INFORMATION:
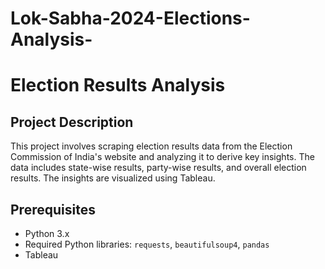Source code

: # Lok-Sabha-2024-Elections-Analysis-
# Election Results Analysis

## Project Description
This project involves scraping election results data from the Election Commission of India's website and analyzing it to derive key insights. The data includes state-wise results, party-wise results, and overall election results. The insights are visualized using Tableau.

## Prerequisites
- Python 3.x
- Required Python libraries: `requests`, `beautifulsoup4`, `pandas`
- Tableau
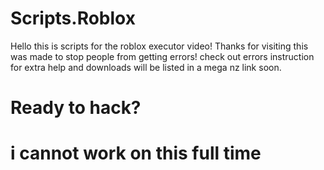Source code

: # Scripts.Roblox
Hello this is scripts for the roblox executor video!
Thanks for visiting
this was made to stop people from getting errors!
check out errors instruction for extra help and downloads will be listed in a mega nz link soon.
# Ready to hack?
# i cannot work on this full time 
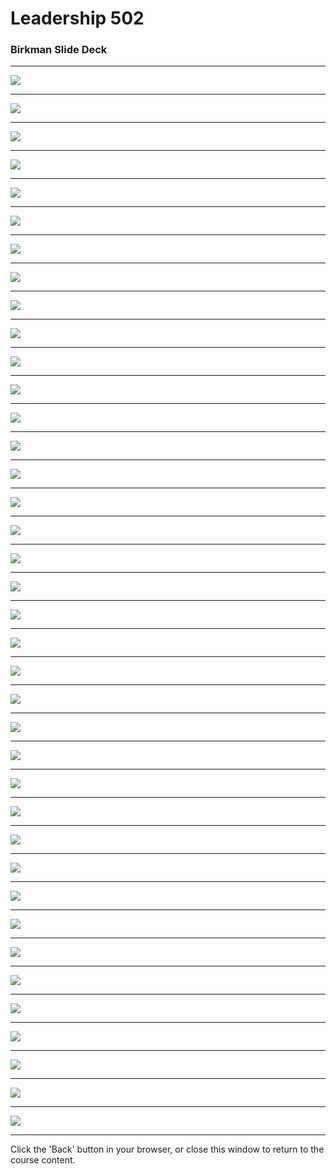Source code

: 
# Leadership 502

### Birkman Slide Deck

---

![](LDRS502-Birkman/assets/Slide01.jpeg)

---

![](LDRS502-Birkman/assets/Slide02.jpeg)

---

![](LDRS502-Birkman/assets/Slide03.jpeg)

---

![](LDRS502-Birkman/assets/Slide04.jpeg)

---

![](LDRS502-Birkman/assets/Slide05.jpeg)

---

![](LDRS502-Birkman/assets/Slide06.jpeg)

---

![](LDRS502-Birkman/assets/Slide07.jpeg)

---

![](LDRS502-Birkman/assets/Slide08.jpeg)

---

![](LDRS502-Birkman/assets/Slide09.jpeg)

---

![](LDRS502-Birkman/assets/Slide10.jpeg)

---

![](LDRS502-Birkman/assets/Slide11.jpeg)

---

![](LDRS502-Birkman/assets/Slide12.jpeg)

---

![](LDRS502-Birkman/assets/Slide13.jpeg)

---

![](LDRS502-Birkman/assets/Slide14.jpeg)

---

![](LDRS502-Birkman/assets/Slide15.jpeg)

---

![](LDRS502-Birkman/assets/Slide16.jpeg)

---

![](LDRS502-Birkman/assets/Slide17.jpeg)

---

![](LDRS502-Birkman/assets/Slide18.jpeg)

---

![](LDRS502-Birkman/assets/Slide19.jpeg)

---

![](LDRS502-Birkman/assets/Slide20.jpeg)

---

![](LDRS502-Birkman/assets/Slide21.jpeg)

---

![](LDRS502-Birkman/assets/Slide21.jpeg)

---

![](LDRS502-Birkman/assets/Slide22.jpeg)

---

![](LDRS502-Birkman/assets/Slide23.jpeg)

---

![](LDRS502-Birkman/assets/Slide24.jpeg)

---

![](LDRS502-Birkman/assets/Slide25.jpeg)

---

![](LDRS502-Birkman/assets/Slide26.jpeg)

---

![](LDRS502-Birkman/assets/Slide27.jpeg)

---

![](LDRS502-Birkman/assets/Slide28.jpeg)

---

![](LDRS502-Birkman/assets/Slide29.jpeg)

---

![](LDRS502-Birkman/assets/Slide30.jpeg)

---

![](LDRS502-Birkman/assets/Slide31.jpeg)

---

![](LDRS502-Birkman/assets/Slide32.jpeg)

---

![](LDRS502-Birkman/assets/Slide33.jpeg)

---

![](LDRS502-Birkman/assets/Slide34.jpeg)

---

![](LDRS502-Birkman/assets/Slide35.jpeg)

---

![](LDRS502-Birkman/assets/Slide36.jpeg)

---

![](LDRS502-Birkman/assets/Slide37.jpeg)

---

Click the 'Back' button in your browser, or close this window to return to the course content.
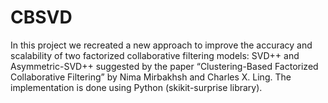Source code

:# CBSVD

In this project we recreated a new approach to improve the accuracy and scalability of two factorized collaborative filtering models: SVD++ and Asymmetric-SVD++ suggested by the paper “Clustering-Based Factorized Collaborative Filtering” by Nima Mirbakhsh and Charles X. Ling. The implementation is done using Python (skikit-surprise library). 
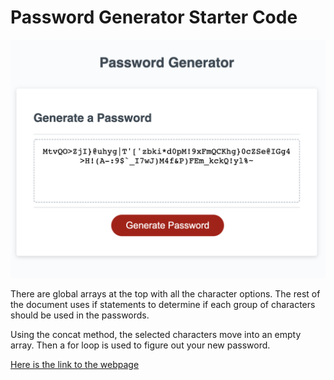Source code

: # Password Generator Starter Code

 <img src="/develop/Assets/password-picture.png" alt="password generator example" width="1206" />

There are global arrays at the top with all the character options.  The rest of the document uses if statements to determine if each group of characters should be used in the passwords.

Using the concat method, the selected characters move into an empty array.  Then a for loop is used to figure out your new password.

<a href="https://sacylkowski.github.io/my-portfolio/">Here is the link to the webpage</a>

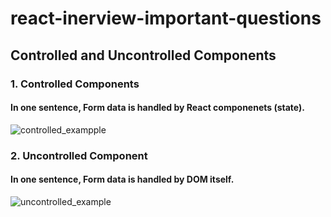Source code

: # react-inerview-important-questions
## Controlled and Uncontrolled Components
### 1. Controlled Components
####   In one sentence, Form data is handled by React componenets (state).
![controlled_exampple](https://user-images.githubusercontent.com/31300915/147195673-a6de7816-c519-4e64-ace1-cecf484d43f8.PNG)

### 2. Uncontrolled Component
####   In one sentence, Form data is handled by DOM itself.
![uncontrolled_example](https://user-images.githubusercontent.com/31300915/147196147-324ccf77-e72b-4391-9b9e-d4187a7664fd.PNG)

EXERCISE REQUIREMENTS: Would you please return all lines from the listing above that contain "sentence"?

ANSWER TO THE EXERCISE:
####   In one sentence, Form data is handled by React componenets (state).
####   In one sentence, Form data is handled by DOM itself.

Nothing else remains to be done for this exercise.